Directions: Copy out exactly the stretch of the listing below that begins at the line containing "## Properties" and ends at the line containing "The page number.", and copy nothing outside it.
========================================================================
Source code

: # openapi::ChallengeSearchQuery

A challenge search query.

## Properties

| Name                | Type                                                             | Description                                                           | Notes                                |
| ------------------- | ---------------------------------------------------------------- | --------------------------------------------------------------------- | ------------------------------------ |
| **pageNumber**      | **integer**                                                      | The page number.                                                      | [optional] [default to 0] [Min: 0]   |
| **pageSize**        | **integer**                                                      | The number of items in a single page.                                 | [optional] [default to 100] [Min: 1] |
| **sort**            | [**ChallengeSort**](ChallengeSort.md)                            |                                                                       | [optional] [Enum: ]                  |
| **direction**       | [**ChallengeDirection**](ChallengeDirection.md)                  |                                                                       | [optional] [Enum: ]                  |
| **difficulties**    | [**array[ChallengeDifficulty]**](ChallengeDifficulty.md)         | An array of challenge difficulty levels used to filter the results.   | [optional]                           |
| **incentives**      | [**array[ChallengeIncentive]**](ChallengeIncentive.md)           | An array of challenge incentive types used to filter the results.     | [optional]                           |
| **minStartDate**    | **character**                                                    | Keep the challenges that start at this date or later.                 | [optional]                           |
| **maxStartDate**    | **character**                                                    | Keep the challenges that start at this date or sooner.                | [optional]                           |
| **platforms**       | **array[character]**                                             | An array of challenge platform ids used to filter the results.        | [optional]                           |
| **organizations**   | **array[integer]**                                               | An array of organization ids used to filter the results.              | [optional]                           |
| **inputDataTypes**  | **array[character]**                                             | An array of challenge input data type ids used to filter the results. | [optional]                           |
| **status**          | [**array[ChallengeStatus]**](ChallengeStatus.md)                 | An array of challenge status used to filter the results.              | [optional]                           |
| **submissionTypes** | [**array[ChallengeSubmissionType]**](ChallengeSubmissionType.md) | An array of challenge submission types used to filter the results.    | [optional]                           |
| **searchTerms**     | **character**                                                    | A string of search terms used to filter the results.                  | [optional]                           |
========================================================================
Answer section:
## Properties

| Name                | Type                                                             | Description                                                           | Notes                                |
| ------------------- | ---------------------------------------------------------------- | --------------------------------------------------------------------- | ------------------------------------ |
| **pageNumber**      | **integer**                                                      | The page number.                                                      | [optional] [default to 0] [Min: 0]   |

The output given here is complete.